What to produce → Leave the images out, and copy each of the records below exactly.

Information provided →
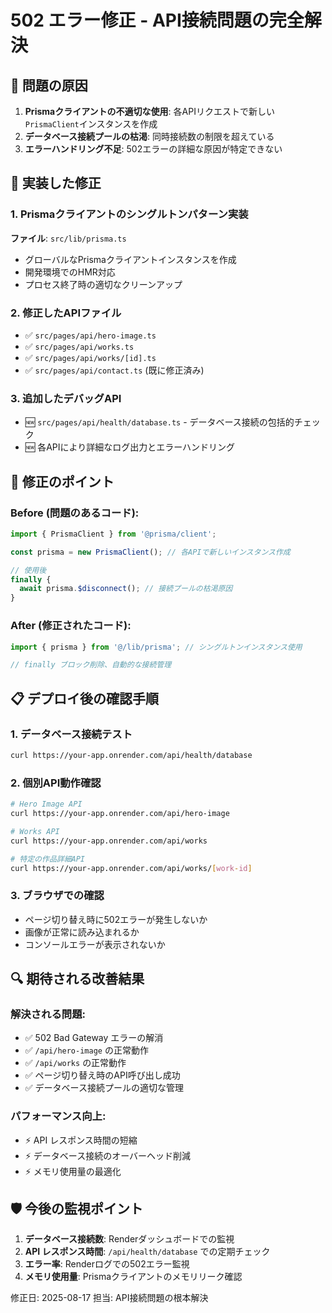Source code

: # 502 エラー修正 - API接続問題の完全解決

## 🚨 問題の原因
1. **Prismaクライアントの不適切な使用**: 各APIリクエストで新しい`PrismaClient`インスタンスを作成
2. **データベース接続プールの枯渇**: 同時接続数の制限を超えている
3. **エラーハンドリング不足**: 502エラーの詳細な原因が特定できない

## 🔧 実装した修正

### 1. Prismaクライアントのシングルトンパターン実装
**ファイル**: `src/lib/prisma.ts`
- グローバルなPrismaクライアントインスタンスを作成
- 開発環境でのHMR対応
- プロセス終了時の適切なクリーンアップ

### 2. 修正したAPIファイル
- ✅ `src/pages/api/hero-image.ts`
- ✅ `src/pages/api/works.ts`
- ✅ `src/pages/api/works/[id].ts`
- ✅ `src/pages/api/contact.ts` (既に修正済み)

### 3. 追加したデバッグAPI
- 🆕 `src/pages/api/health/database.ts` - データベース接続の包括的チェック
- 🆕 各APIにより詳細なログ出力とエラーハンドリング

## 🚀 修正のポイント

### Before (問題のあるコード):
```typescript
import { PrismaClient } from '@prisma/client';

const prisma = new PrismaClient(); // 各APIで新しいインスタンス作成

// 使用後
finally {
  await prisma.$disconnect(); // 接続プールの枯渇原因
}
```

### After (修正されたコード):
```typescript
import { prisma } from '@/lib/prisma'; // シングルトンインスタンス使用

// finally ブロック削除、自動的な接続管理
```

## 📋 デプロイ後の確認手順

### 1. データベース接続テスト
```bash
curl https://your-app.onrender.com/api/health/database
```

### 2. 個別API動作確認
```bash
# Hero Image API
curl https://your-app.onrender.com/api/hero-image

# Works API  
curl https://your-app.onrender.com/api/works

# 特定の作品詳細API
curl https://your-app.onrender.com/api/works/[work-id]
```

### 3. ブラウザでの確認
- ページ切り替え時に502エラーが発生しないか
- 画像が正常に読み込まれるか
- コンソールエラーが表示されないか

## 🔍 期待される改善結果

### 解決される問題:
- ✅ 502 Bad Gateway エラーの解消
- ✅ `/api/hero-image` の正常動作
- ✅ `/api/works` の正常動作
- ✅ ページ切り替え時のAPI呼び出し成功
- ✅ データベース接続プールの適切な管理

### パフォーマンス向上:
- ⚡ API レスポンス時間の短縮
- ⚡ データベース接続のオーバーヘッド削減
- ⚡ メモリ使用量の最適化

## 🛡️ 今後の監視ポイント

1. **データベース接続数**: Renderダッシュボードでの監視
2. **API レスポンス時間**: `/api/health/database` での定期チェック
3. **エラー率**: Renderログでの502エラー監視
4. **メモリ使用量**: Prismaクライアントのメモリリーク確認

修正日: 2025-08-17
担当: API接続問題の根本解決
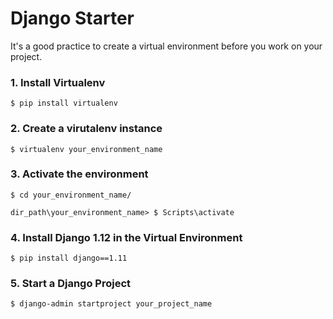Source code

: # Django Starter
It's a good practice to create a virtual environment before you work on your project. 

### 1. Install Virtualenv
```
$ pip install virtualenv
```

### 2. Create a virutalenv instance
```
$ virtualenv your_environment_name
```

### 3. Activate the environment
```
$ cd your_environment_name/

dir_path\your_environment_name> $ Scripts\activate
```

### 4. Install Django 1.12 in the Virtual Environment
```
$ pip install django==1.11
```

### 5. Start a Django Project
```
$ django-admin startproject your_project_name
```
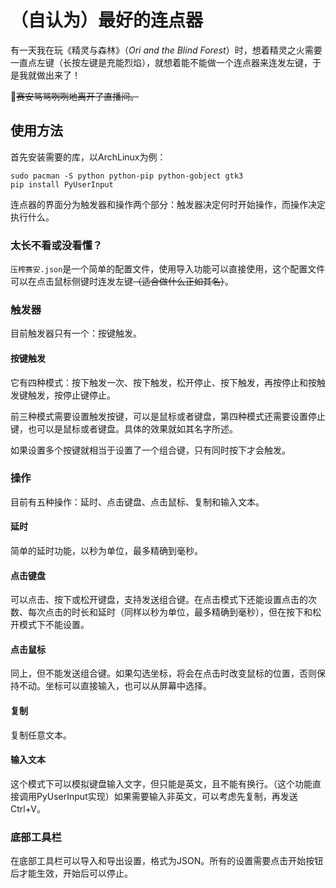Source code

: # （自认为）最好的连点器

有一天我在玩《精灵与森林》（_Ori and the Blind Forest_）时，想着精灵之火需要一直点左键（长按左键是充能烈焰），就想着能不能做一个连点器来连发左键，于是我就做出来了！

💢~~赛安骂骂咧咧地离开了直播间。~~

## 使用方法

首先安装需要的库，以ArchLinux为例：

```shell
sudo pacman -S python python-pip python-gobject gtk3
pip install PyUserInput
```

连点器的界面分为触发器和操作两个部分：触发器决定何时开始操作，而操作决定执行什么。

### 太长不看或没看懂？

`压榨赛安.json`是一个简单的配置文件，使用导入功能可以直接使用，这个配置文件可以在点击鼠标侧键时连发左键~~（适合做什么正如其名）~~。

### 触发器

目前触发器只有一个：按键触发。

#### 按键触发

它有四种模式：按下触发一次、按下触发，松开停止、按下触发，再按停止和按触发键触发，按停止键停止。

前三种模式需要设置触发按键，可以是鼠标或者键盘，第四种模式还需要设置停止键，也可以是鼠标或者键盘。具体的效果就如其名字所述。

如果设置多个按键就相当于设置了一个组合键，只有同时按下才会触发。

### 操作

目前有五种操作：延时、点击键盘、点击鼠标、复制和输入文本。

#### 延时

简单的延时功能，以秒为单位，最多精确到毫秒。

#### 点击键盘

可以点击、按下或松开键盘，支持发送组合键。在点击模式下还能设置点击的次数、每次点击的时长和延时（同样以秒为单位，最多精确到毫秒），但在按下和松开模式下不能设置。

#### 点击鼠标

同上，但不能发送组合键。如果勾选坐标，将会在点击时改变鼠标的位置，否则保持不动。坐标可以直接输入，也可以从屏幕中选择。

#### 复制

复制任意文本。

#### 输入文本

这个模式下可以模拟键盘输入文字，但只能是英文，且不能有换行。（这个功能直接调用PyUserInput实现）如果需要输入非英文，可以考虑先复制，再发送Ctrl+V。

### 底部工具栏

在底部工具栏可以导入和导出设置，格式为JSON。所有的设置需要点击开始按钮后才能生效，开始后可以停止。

Output of the exercise →
Source code

: # 502 エラー修正 - API接続問題の完全解決

## 🚨 問題の原因
1. **Prismaクライアントの不適切な使用**: 各APIリクエストで新しい`PrismaClient`インスタンスを作成
2. **データベース接続プールの枯渇**: 同時接続数の制限を超えている
3. **エラーハンドリング不足**: 502エラーの詳細な原因が特定できない

## 🔧 実装した修正

### 1. Prismaクライアントのシングルトンパターン実装
**ファイル**: `src/lib/prisma.ts`
- グローバルなPrismaクライアントインスタンスを作成
- 開発環境でのHMR対応
- プロセス終了時の適切なクリーンアップ

### 2. 修正したAPIファイル
- ✅ `src/pages/api/hero-image.ts`
- ✅ `src/pages/api/works.ts`
- ✅ `src/pages/api/works/[id].ts`
- ✅ `src/pages/api/contact.ts` (既に修正済み)

### 3. 追加したデバッグAPI
- 🆕 `src/pages/api/health/database.ts` - データベース接続の包括的チェック
- 🆕 各APIにより詳細なログ出力とエラーハンドリング

## 🚀 修正のポイント

### Before (問題のあるコード):
```typescript
import { PrismaClient } from '@prisma/client';

const prisma = new PrismaClient(); // 各APIで新しいインスタンス作成

// 使用後
finally {
  await prisma.$disconnect(); // 接続プールの枯渇原因
}
```

### After (修正されたコード):
```typescript
import { prisma } from '@/lib/prisma'; // シングルトンインスタンス使用

// finally ブロック削除、自動的な接続管理
```

## 📋 デプロイ後の確認手順

### 1. データベース接続テスト
```bash
curl https://your-app.onrender.com/api/health/database
```

### 2. 個別API動作確認
```bash
# Hero Image API
curl https://your-app.onrender.com/api/hero-image

# Works API  
curl https://your-app.onrender.com/api/works

# 特定の作品詳細API
curl https://your-app.onrender.com/api/works/[work-id]
```

### 3. ブラウザでの確認
- ページ切り替え時に502エラーが発生しないか
- 画像が正常に読み込まれるか
- コンソールエラーが表示されないか

## 🔍 期待される改善結果

### 解決される問題:
- ✅ 502 Bad Gateway エラーの解消
- ✅ `/api/hero-image` の正常動作
- ✅ `/api/works` の正常動作
- ✅ ページ切り替え時のAPI呼び出し成功
- ✅ データベース接続プールの適切な管理

### パフォーマンス向上:
- ⚡ API レスポンス時間の短縮
- ⚡ データベース接続のオーバーヘッド削減
- ⚡ メモリ使用量の最適化

## 🛡️ 今後の監視ポイント

1. **データベース接続数**: Renderダッシュボードでの監視
2. **API レスポンス時間**: `/api/health/database` での定期チェック
3. **エラー率**: Renderログでの502エラー監視
4. **メモリ使用量**: Prismaクライアントのメモリリーク確認

修正日: 2025-08-17
担当: API接続問題の根本解決
Source code

: # Django Starter
It's a good practice to create a virtual environment before you work on your project. 

### 1. Install Virtualenv
```
$ pip install virtualenv
```

### 2. Create a virutalenv instance
```
$ virtualenv your_environment_name
```

### 3. Activate the environment
```
$ cd your_environment_name/

dir_path\your_environment_name> $ Scripts\activate
```

### 4. Install Django 1.12 in the Virtual Environment
```
$ pip install django==1.11
```

### 5. Start a Django Project
```
$ django-admin startproject your_project_name
```
Source code

: # （自认为）最好的连点器

有一天我在玩《精灵与森林》（_Ori and the Blind Forest_）时，想着精灵之火需要一直点左键（长按左键是充能烈焰），就想着能不能做一个连点器来连发左键，于是我就做出来了！

💢~~赛安骂骂咧咧地离开了直播间。~~

## 使用方法

首先安装需要的库，以ArchLinux为例：

```shell
sudo pacman -S python python-pip python-gobject gtk3
pip install PyUserInput
```

连点器的界面分为触发器和操作两个部分：触发器决定何时开始操作，而操作决定执行什么。

### 太长不看或没看懂？

`压榨赛安.json`是一个简单的配置文件，使用导入功能可以直接使用，这个配置文件可以在点击鼠标侧键时连发左键~~（适合做什么正如其名）~~。

### 触发器

目前触发器只有一个：按键触发。

#### 按键触发

它有四种模式：按下触发一次、按下触发，松开停止、按下触发，再按停止和按触发键触发，按停止键停止。

前三种模式需要设置触发按键，可以是鼠标或者键盘，第四种模式还需要设置停止键，也可以是鼠标或者键盘。具体的效果就如其名字所述。

如果设置多个按键就相当于设置了一个组合键，只有同时按下才会触发。

### 操作

目前有五种操作：延时、点击键盘、点击鼠标、复制和输入文本。

#### 延时

简单的延时功能，以秒为单位，最多精确到毫秒。

#### 点击键盘

可以点击、按下或松开键盘，支持发送组合键。在点击模式下还能设置点击的次数、每次点击的时长和延时（同样以秒为单位，最多精确到毫秒），但在按下和松开模式下不能设置。

#### 点击鼠标

同上，但不能发送组合键。如果勾选坐标，将会在点击时改变鼠标的位置，否则保持不动。坐标可以直接输入，也可以从屏幕中选择。

#### 复制

复制任意文本。

#### 输入文本

这个模式下可以模拟键盘输入文字，但只能是英文，且不能有换行。（这个功能直接调用PyUserInput实现）如果需要输入非英文，可以考虑先复制，再发送Ctrl+V。

### 底部工具栏

在底部工具栏可以导入和导出设置，格式为JSON。所有的设置需要点击开始按钮后才能生效，开始后可以停止。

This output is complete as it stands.